3.2 Gd-EOB-DTPA增强MRI鉴别诊断的优势 Gd-EOB-DTPA增强MRI可提供反映病灶血供特征的动态增强图像和肝细胞功能情况的HBP图像[18]。本研究结果显示,88.9%的AHA病灶边缘HBP出现非缺损区,包括38.9%的病灶边缘HBP灰色区和50.0%的病灶边缘HBP摄取区。多因素Logistic回归分析显示,DWI非环形高信号以及HBP病灶边缘非缺损区均为预测AHA的独立因素,DWI联合HBP病灶边缘非缺损区可显著提高AHA的诊断效能。AHA病灶边缘由正常功能的肝细胞、肉芽组织和炎症细胞构成,对Gd-EOBDTPA的摄取不受限或轻度受限,与周围肝实质相比HBP病灶边缘呈等或稍高信号[5]。当病灶边缘为富含纤维肉芽组织的脓肿壁时,可引起对比剂的滞留或缓慢清除,因此HBP病灶边缘呈等信号[19];若病灶边缘以炎症细胞浸润为主,常含功能减低的肝细胞,在HBP仍能摄取对比剂,故AHA的病灶边缘可呈稍高信号。此外,极小部分的AHA在HBP病灶边缘出现缺损区,这可能由于感染或炎症导致外周肝细胞或胆管功能受损严重,无法摄取对比剂而在HBP出现缺损区[5]。转移瘤内不含正常功能的肝细胞,而肿瘤细胞无法摄取Gd-EOB-DTPA,因此大多数转移瘤HBP表现为病灶边缘摄取缺陷。Choi等[19]发现78.9%的转移瘤HBP为病灶边缘缺损区或靶征,与本研究结果一致。本组SHM中12例HBP表现为病灶边缘的非缺损区或反靶征,即病灶中心低信号而周围呈相对高信号,多见于消化道肿瘤的肝转移,多由于病灶中心发生液化坏死,HBP呈相对于边缘的更低信号[20-21]。

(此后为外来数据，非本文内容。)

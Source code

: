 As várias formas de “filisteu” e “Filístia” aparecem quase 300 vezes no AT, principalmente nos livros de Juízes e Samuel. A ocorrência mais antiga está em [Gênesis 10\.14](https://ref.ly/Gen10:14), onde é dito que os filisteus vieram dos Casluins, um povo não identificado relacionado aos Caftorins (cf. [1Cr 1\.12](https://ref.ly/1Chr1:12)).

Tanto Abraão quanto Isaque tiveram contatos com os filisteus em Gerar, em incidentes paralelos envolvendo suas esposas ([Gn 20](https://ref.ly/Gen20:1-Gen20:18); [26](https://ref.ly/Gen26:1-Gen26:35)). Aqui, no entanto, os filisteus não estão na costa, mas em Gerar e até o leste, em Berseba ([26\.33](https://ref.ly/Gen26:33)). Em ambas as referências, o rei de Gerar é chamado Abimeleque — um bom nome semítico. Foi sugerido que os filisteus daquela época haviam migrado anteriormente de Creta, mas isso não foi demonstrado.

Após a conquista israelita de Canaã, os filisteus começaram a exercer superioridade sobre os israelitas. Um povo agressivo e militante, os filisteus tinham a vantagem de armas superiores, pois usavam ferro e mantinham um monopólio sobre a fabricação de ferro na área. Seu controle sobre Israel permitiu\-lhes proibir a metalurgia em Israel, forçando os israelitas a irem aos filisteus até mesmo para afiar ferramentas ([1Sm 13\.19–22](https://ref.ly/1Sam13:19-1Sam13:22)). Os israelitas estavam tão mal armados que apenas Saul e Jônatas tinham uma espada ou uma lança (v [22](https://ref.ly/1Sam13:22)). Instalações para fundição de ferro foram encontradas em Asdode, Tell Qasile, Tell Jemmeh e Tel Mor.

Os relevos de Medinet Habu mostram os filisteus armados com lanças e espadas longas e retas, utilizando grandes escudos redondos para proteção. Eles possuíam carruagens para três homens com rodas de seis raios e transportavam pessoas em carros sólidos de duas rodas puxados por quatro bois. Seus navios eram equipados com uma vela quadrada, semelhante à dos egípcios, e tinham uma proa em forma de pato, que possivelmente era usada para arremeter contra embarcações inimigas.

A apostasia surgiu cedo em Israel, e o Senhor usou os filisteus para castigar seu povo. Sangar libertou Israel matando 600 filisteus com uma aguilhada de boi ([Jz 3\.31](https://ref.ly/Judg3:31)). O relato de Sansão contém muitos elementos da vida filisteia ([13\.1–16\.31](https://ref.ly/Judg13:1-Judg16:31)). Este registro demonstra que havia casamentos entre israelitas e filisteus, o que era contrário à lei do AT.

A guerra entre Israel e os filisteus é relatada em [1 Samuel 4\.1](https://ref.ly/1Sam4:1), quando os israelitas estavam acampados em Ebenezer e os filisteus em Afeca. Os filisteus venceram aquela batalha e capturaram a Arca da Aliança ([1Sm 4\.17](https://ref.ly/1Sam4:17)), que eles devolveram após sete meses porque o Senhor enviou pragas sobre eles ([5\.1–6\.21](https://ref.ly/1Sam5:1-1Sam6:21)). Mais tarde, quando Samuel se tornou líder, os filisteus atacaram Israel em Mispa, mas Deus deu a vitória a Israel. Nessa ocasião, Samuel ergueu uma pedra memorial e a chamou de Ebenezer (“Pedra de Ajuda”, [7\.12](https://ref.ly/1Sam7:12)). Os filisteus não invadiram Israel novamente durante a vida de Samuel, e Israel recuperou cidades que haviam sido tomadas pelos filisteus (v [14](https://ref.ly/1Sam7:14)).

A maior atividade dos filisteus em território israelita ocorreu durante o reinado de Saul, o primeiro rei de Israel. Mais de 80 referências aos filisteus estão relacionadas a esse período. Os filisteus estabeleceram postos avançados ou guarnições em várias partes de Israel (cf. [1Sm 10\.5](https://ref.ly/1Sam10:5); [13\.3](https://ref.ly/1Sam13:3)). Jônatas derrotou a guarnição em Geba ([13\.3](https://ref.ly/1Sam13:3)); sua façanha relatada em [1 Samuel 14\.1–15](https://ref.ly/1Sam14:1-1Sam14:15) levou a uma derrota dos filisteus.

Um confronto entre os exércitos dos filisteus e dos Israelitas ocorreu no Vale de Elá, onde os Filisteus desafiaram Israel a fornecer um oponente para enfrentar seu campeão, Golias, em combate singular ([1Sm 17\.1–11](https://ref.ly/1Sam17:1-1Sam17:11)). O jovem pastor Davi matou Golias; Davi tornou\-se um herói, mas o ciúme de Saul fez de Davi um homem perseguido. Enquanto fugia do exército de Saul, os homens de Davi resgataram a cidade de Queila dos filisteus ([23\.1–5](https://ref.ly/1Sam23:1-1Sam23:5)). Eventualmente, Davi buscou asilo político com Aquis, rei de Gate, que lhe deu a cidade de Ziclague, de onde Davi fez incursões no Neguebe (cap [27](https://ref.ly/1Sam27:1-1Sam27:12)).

3.3 本研究的局限性 AHA病例数较少,在后续研究中应进一步扩大样本量进行比较;纳入的AHA以非细菌性感染居多。
总之,Gd-EOB-DTPA增强MRI对AHA与SHM的鉴别诊断具有重要价值,DWI非环形高信号与HBP病灶边缘非缺损区是AHA的独立预测指标,两者联合能够提高AHA的诊断效能。